Sejnoha is faithful to the code of omerta that Apple imposes on its vendors. Although Nuance has supplied technology both to Apple and to Siri before its 2010 acquisition by Apple, he declined to discuss Nuance’s role in the iPhone 4S: “We have a great relationship with Apple. We license technology to them for a number of products. I am not able to go into greater detail. But we are very excited by what they have done. It’s a huge validation of the maturity of the speech market.”
But Sejnoha made no effort to hide his enthusiasm for the Siri approach. “It allows you to find functionality or content that is not even visible,” he says. “It provides a new dimension to smartphone interfaces, which have been sophisticated but shrunken-down desktop metaphors.”
It’s has been a long, hard slog for speech to become a core user interface technology. It took a good thirty years, from the late 60s to the late 90s for speech recognition—the ability to turn spoken words into text—to become practical. “Speech recognition is not completely solved,” says Sejnoha. “We have made great strides over the generations and the environment has changed in our favor. We now have connected systems that can send data through the clouds and update the speech models on devices.”
Recognition alone is a necessary but hardly sufficient tool for building a speech interface. For years, speech input systems have let users do little—sometimes nothing—more than speak menu commands. This made speech very useful in situations were hands-free operation was desirable or necessary, but left speech as a poor second choice where point-and-click or touch controls were available.
The big change embodied by Siri is the marriage of speech recognition with advanced natural language processing. The artificial intelligence, which required both advances in the underlying algorithms and leaps in processing power both on mobile devices and the servers that share the workload, allows software to understand not just words but the intentions behind them. “Set up an appointment with Scott Forstall for 3 pm next Wednesday” requires a program to integrate calendar, contact list, and email apps, create and send and invitation, and come back with an appropriate spoken response.
Sejnoha sees Siri in the iPhone as just a beginning. “Lots of handset OEMs are working on it,” he says. “There is a deep need for differentiation in Andoid and Apple will only light a fire under that.

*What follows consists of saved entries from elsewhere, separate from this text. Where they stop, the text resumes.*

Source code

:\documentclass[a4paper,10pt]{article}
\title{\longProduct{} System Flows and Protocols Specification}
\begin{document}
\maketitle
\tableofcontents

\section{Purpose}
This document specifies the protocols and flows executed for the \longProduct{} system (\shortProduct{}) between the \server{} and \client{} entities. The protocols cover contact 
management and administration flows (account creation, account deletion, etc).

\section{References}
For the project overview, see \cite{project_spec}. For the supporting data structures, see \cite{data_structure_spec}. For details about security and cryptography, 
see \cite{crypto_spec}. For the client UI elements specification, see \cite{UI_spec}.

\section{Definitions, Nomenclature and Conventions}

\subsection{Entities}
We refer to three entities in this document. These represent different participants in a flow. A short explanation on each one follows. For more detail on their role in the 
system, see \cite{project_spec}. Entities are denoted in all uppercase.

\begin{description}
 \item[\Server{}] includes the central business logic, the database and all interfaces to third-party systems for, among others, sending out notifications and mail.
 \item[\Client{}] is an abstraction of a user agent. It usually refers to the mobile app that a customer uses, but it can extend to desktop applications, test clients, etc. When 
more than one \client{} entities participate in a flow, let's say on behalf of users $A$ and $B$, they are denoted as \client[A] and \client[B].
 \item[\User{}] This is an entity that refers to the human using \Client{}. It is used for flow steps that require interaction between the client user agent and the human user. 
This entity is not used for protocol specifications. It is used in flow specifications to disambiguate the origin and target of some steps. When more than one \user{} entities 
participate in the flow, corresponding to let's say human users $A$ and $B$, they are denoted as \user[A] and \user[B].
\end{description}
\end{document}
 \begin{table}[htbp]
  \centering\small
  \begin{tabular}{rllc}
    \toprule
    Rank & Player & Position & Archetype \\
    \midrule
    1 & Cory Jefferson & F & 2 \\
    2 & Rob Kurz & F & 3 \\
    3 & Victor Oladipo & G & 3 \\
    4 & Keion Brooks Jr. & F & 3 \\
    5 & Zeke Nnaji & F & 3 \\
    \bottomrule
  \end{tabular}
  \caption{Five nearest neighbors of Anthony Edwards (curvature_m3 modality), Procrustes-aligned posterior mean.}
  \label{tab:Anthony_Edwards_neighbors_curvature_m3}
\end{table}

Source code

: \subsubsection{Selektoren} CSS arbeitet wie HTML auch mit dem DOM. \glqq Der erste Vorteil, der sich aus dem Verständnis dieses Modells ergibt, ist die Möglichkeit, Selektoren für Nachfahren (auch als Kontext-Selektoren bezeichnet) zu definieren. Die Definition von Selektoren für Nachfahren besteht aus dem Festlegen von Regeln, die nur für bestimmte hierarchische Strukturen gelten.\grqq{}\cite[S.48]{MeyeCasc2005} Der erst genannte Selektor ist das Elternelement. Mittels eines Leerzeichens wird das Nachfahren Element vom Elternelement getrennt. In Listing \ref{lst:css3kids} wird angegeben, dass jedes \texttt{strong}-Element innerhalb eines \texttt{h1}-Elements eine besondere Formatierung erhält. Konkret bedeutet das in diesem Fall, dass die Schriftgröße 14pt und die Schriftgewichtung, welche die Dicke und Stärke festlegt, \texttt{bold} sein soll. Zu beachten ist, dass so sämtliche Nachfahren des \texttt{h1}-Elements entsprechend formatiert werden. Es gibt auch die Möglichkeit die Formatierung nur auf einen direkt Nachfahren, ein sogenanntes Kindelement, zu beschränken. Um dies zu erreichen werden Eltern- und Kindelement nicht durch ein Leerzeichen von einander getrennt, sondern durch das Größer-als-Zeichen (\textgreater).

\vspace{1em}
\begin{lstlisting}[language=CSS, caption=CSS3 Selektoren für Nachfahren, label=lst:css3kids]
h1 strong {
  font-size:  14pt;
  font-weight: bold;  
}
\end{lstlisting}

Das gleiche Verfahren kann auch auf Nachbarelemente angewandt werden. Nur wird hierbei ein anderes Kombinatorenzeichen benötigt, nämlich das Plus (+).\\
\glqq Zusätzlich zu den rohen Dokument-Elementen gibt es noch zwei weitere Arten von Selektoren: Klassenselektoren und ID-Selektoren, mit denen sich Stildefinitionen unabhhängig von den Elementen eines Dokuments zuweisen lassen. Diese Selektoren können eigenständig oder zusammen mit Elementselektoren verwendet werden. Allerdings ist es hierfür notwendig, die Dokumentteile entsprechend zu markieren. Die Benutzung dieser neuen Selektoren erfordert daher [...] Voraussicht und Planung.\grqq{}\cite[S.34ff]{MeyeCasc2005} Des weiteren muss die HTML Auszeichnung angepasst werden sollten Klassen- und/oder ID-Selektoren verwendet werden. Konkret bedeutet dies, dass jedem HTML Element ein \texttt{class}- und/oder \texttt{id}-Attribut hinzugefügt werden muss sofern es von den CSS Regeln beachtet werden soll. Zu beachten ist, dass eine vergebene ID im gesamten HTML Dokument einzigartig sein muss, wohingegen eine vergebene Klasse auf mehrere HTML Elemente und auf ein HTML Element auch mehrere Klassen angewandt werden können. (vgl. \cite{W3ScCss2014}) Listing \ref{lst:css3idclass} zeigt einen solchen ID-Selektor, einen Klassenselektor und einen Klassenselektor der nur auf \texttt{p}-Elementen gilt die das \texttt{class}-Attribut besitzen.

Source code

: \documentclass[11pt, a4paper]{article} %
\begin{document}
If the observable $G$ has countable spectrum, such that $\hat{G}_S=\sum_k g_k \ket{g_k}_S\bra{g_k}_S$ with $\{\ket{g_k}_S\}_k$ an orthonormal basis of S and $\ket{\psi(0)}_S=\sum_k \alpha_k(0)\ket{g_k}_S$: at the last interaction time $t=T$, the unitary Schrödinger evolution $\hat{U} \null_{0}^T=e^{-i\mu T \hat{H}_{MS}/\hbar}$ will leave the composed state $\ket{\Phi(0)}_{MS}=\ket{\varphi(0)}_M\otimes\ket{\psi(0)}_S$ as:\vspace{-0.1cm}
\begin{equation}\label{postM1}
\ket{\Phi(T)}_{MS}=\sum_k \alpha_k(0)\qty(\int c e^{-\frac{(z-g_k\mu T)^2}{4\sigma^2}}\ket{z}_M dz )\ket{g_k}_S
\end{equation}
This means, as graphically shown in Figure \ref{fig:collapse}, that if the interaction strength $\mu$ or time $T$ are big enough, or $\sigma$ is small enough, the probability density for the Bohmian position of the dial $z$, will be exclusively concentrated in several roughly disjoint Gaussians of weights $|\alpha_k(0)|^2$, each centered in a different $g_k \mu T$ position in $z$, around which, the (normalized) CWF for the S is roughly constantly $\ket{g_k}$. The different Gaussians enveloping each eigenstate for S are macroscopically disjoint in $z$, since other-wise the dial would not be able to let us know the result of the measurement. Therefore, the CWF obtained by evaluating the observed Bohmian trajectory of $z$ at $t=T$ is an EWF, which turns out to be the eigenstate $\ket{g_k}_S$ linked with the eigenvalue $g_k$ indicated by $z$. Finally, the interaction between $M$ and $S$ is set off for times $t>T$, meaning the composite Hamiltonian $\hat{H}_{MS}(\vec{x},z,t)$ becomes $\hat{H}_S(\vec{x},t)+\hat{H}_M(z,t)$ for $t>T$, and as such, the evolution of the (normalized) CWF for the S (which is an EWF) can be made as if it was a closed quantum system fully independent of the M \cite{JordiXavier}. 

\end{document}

Our model is to work closely with customers and build unique systems tailored to their visions.” And while a speech interface can drive search, it can also become an alternative to it: “One consequence of using natural language in the user interface is direct access to information. We can figure out what you are looking for and take you directly there. You don’t always have to go through a traditional search portal. It will change some business models.”
Nor do the opportunities stop at handsets. “Speech is a big theme for in-car apps because that is a hands busy, eyes busy environment,” Sejnoha says. “All the automotive OEMs are working on next-generation connected systems. The industry is undergoing revolutionary change.”
The health care market is another hot spot. “Natural language is taking center stage in health care,” Sejnoha says. “We are mining data and using the results to populate electronic health records.” Nuance recently signed a deal with IBM to provide technology for a speech front-end to the health care implementation of its Watson question-answering system.
The key to the next breakthroughs in speech technology, Sejnoha says, is making effective use of the vast amount of speech data that now exists, a challenge that has also attracted Nuance competitors Google and Microsoft. “Most algorithms use machine learning and are very data-hungry,” he says. “No one knows yet what to do with tens of thousands of hours of speech data. The race to do that is one. We are doing fundamental research and have a relationship with IBM Research as well. It requires a broad array of techniques to model speech in a robust way and to learn the long tail statistically and the build techniques that can benefit from large amounts of data. It’s a very exciting time.”
I always have loved the Apple demos for speech recognition at WWDC and I’m looking forward to trying Siri on my iPhone.
Way back when, we were working with Apple’s speech recognition system for an automated system. One of the people in the company was from Nigeria and, while his english was impeccable, his accent was extremely thick. The old speech recognition stuff in the 1990s would just look confused whenever he spoke.
I’ll be curious to see Siri’s “learning ability” with things like this.